Blair realized it must seem strange that he hadn’t moved from his seat at the table, so he stood and took a few steps toward the bed.
“Well, ‘dead’ isn’t one of them anymore, for one thing.”
“Beckett’s guys?” Jim looked at the door in alarm and then back at Blair as if making sure he was still standing there.
“No, nothing like that. I think we’re okay. It’s a white-out, Jim. The news guy on the radio said the entire city’s shut down. I just meant – you were really sick.”
Jim was looking at him, his face unreadable. “That bad?”
Blair nodded. “Your fever broke around dawn. I don’t know how high it was, but you were really scaring me, there.” Less calm, that, and Blair swallowed to keep the waver from his voice.
Jim was really looking at him now, pale and drawn, but thankfully completely lucid.
Blair realized he was standing five feet from the bed, frozen there like a bad mime-in-a-box act, and he immediately turned back toward the kitchen.
“There’s instant broth. I think you should drink some if you can.”
There was silence from the bed, and Blair thought maybe Jim had dropped off again. Then he heard movement as Jim tried to shift into a sitting position.
“Hey, Sandburg, did we sleep together?”
The kettle clattered to the stovetop in a metallic jangle and Blair dove to right the mug.
“What?” Not calm at all, more a squeak than a word, and Blair was desperately grateful that he had his back to Jim.
“It’s just – You next to me. I remember that.”
Blair carried the mug over to Jim and handed it to him, carefully keeping their fingers from touching. Jim was trying to meet his eyes, but Blair just couldn’t look at him yet.

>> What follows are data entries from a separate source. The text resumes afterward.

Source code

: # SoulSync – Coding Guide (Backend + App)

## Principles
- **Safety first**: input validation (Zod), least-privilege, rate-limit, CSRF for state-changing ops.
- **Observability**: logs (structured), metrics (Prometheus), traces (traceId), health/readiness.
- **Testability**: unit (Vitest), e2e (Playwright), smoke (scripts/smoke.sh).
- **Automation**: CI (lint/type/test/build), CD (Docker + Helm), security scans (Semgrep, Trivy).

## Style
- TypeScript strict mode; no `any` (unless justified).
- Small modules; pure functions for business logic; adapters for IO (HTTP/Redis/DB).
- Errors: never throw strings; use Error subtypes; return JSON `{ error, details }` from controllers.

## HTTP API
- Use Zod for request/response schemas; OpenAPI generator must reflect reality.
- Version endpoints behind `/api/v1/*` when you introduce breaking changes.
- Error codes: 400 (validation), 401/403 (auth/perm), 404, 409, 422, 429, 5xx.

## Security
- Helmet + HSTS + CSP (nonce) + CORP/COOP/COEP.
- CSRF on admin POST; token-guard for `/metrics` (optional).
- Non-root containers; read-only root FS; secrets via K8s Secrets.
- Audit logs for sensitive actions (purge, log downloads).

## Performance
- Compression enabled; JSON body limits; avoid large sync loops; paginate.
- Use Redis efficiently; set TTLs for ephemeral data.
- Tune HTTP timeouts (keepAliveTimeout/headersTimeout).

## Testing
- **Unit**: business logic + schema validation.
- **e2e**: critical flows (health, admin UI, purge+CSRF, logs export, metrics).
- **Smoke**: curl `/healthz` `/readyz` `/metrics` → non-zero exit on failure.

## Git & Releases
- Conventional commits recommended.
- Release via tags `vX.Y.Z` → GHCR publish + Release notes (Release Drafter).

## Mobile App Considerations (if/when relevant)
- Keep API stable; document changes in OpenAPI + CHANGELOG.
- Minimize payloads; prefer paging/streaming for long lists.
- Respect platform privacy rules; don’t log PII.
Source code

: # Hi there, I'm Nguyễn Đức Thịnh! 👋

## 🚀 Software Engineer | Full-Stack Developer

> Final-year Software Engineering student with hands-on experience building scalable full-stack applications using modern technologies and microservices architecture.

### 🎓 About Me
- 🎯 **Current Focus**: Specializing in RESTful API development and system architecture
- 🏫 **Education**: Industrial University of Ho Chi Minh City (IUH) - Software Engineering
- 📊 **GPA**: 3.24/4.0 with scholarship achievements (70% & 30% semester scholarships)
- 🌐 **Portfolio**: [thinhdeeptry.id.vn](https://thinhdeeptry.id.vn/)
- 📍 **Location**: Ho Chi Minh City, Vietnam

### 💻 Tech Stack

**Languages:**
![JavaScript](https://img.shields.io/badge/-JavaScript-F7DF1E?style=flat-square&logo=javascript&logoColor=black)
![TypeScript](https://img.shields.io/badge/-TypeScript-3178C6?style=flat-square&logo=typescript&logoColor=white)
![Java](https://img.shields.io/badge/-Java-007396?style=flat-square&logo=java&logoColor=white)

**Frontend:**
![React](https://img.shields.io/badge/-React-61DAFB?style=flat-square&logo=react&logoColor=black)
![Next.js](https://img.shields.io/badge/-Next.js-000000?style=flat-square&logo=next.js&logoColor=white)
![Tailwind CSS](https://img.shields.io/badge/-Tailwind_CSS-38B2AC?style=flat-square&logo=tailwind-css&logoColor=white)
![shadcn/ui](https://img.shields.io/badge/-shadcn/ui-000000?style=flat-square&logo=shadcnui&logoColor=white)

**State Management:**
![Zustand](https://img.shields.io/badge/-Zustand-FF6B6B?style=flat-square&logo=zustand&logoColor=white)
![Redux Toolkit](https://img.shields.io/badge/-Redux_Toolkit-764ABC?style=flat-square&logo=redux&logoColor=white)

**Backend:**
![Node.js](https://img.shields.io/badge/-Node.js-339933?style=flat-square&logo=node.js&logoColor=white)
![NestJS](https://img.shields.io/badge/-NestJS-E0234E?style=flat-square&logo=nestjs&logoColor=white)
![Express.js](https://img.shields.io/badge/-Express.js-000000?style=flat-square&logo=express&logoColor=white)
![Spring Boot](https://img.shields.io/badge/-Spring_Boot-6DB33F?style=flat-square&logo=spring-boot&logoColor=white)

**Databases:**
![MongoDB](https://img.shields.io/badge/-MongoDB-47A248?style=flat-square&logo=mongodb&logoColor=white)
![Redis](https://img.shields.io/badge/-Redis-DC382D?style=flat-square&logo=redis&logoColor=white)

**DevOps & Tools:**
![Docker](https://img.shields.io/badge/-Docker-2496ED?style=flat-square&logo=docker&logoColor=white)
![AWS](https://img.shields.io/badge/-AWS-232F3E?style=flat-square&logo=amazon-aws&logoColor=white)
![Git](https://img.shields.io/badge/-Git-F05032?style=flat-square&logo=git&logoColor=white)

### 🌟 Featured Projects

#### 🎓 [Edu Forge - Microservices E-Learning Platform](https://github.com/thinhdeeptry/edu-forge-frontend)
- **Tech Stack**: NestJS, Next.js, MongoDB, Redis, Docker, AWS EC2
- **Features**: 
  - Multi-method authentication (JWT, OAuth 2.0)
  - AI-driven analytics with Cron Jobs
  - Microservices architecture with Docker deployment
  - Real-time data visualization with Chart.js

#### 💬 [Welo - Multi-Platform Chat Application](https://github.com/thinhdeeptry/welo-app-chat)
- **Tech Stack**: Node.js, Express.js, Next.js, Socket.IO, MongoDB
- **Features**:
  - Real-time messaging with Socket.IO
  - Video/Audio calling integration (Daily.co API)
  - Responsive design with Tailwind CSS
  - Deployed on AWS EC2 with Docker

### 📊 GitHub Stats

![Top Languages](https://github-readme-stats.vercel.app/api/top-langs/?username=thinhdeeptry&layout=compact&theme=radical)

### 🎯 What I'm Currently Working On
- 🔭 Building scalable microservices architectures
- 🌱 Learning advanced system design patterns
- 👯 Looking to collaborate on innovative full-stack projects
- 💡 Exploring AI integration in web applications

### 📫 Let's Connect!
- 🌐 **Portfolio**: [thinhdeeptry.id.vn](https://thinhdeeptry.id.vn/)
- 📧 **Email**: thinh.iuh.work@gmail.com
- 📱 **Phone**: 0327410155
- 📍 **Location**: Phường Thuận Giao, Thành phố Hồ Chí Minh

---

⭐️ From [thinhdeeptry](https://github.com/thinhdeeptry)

“You rested better when I was with you,” Blair said quietly. “You seemed to be…worried about something.” He forced himself to look at Jim, rumpled and moving slowly, as if testing his body to see what hurt. Blair tried to be clinical about it, searching him for signs that he was feeling better, but all he could see was the pallor, the bone-deep exhaustion evident in the hollowness of Jim’s eyes. For a minute, he thought he might be sick himself.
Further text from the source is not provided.